- [Assignment] The exercise asks you to copy every line below in which "chain" appears.

[Saved entries]

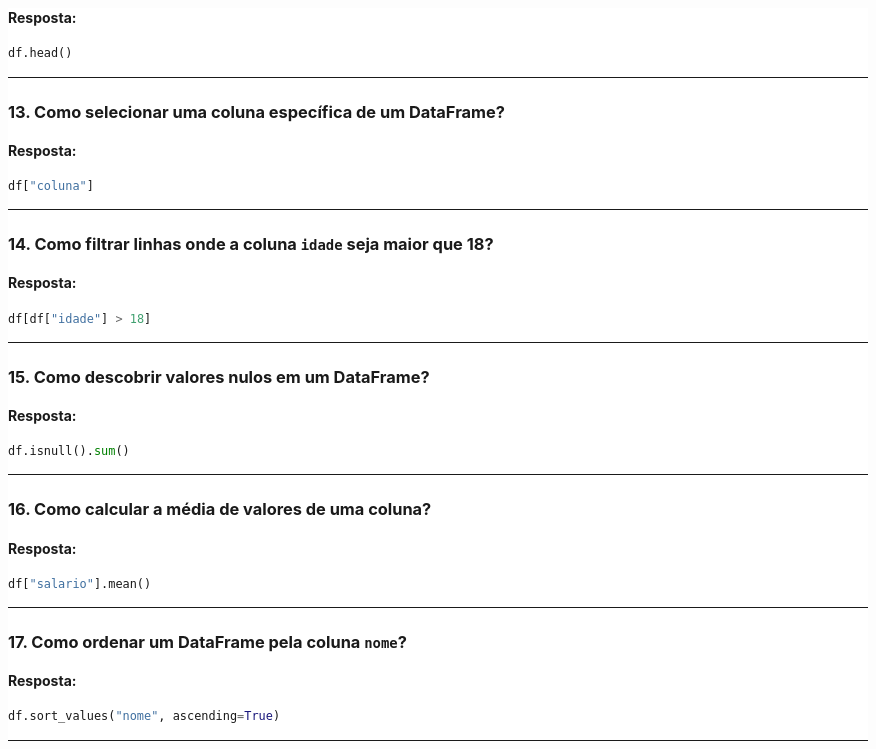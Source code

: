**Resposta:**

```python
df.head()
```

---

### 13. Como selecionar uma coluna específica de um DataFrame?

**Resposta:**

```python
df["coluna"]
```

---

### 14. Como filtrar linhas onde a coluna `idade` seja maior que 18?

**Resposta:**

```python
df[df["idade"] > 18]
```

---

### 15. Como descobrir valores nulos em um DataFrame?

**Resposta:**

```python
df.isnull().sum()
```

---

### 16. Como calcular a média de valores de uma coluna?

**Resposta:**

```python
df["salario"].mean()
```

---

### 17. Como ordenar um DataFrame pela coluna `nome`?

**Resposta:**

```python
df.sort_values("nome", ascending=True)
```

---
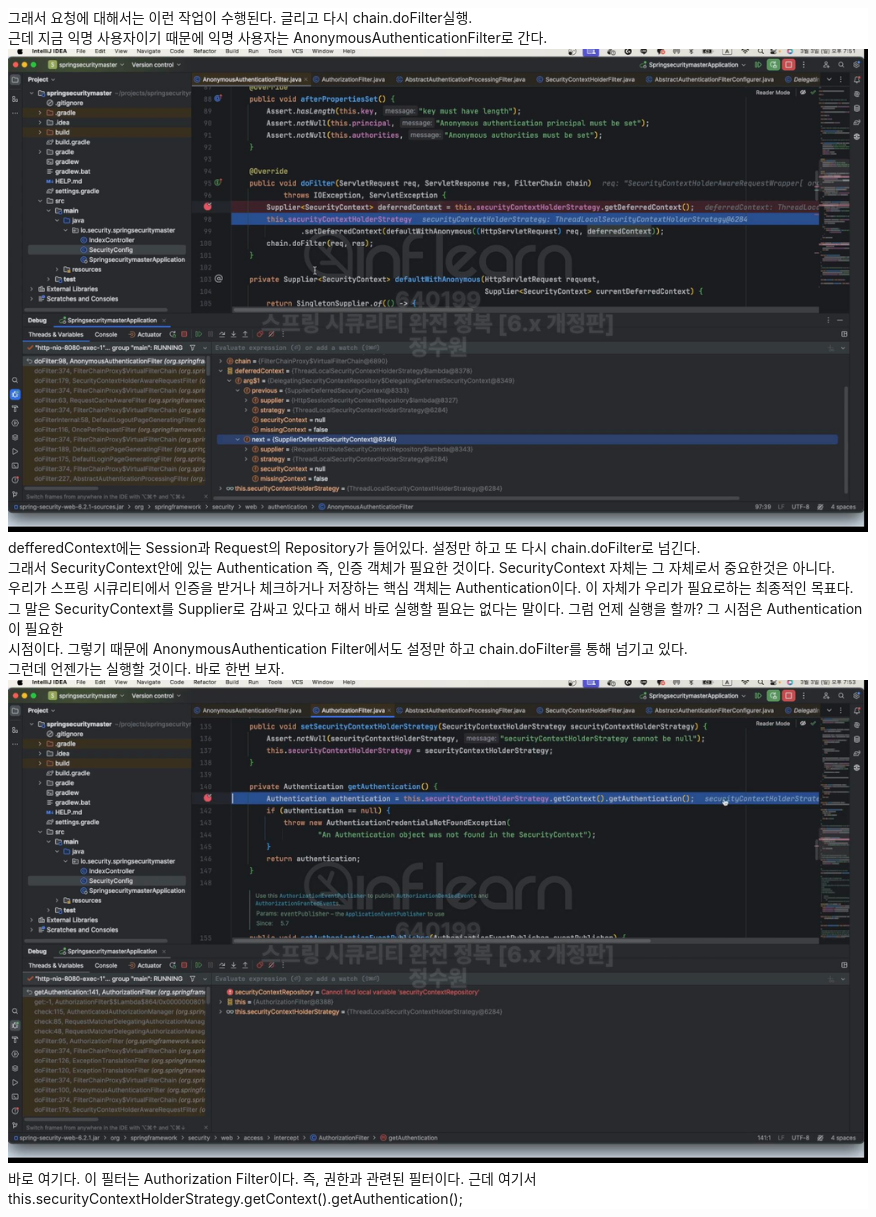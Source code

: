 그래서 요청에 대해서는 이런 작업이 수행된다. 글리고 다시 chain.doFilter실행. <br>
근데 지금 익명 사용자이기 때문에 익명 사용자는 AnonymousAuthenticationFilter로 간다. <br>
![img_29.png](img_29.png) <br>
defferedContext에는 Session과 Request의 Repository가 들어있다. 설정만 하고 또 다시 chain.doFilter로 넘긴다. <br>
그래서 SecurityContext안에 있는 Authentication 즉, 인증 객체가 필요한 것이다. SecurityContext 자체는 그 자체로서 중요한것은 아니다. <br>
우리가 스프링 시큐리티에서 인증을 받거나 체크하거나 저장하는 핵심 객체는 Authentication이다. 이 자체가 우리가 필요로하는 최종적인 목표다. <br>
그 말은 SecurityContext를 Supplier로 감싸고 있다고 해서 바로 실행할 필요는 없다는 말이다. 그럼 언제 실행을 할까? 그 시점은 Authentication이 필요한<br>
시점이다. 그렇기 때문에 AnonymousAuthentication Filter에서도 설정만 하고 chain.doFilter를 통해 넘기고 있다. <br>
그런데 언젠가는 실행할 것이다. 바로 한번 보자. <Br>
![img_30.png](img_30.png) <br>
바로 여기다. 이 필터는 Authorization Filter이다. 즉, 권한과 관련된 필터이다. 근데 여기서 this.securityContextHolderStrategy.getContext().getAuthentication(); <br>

==

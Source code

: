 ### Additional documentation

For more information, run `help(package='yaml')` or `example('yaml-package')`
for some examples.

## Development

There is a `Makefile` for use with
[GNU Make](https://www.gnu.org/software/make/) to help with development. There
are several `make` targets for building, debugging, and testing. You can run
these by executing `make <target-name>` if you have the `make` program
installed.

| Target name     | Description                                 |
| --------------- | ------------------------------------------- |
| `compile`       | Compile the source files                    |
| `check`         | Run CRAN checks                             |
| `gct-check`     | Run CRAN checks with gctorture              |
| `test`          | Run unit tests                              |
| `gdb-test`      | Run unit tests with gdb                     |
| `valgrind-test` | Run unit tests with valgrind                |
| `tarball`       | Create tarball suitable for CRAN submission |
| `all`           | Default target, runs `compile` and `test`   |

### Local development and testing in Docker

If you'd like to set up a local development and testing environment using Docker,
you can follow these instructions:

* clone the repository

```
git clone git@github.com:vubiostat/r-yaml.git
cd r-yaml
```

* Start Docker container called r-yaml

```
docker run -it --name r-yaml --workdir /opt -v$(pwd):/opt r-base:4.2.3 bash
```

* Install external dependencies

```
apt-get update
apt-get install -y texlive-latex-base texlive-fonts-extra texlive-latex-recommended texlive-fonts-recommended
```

==

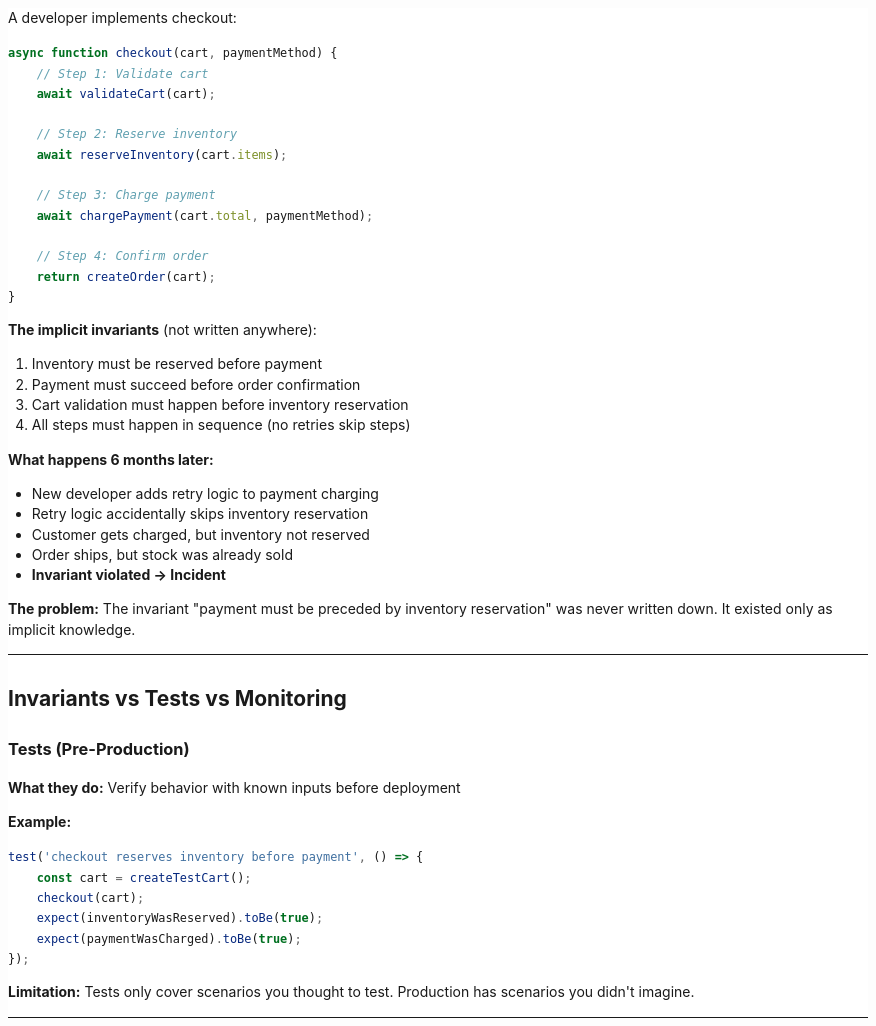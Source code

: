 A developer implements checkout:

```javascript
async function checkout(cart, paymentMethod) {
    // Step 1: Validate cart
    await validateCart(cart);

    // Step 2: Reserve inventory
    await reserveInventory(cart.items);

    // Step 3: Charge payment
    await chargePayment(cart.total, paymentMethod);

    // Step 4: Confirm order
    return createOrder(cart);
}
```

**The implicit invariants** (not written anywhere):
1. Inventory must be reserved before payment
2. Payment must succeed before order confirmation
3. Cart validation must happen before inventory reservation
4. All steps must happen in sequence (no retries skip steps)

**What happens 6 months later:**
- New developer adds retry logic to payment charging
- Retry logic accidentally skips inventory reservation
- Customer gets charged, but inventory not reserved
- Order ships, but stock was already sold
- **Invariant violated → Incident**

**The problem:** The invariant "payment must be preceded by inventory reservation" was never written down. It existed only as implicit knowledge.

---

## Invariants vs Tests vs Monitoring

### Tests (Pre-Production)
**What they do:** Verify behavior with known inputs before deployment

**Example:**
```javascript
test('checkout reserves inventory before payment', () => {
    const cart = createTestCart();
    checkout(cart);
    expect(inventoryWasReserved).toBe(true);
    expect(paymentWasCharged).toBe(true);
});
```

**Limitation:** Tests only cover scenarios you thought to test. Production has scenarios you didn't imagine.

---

- [Output of the exercise]
: 그래서 요청에 대해서는 이런 작업이 수행된다. 글리고 다시 chain.doFilter실행. <br>
defferedContext에는 Session과 Request의 Repository가 들어있다. 설정만 하고 또 다시 chain.doFilter로 넘긴다. <br>
시점이다. 그렇기 때문에 AnonymousAuthentication Filter에서도 설정만 하고 chain.doFilter를 통해 넘기고 있다. <br>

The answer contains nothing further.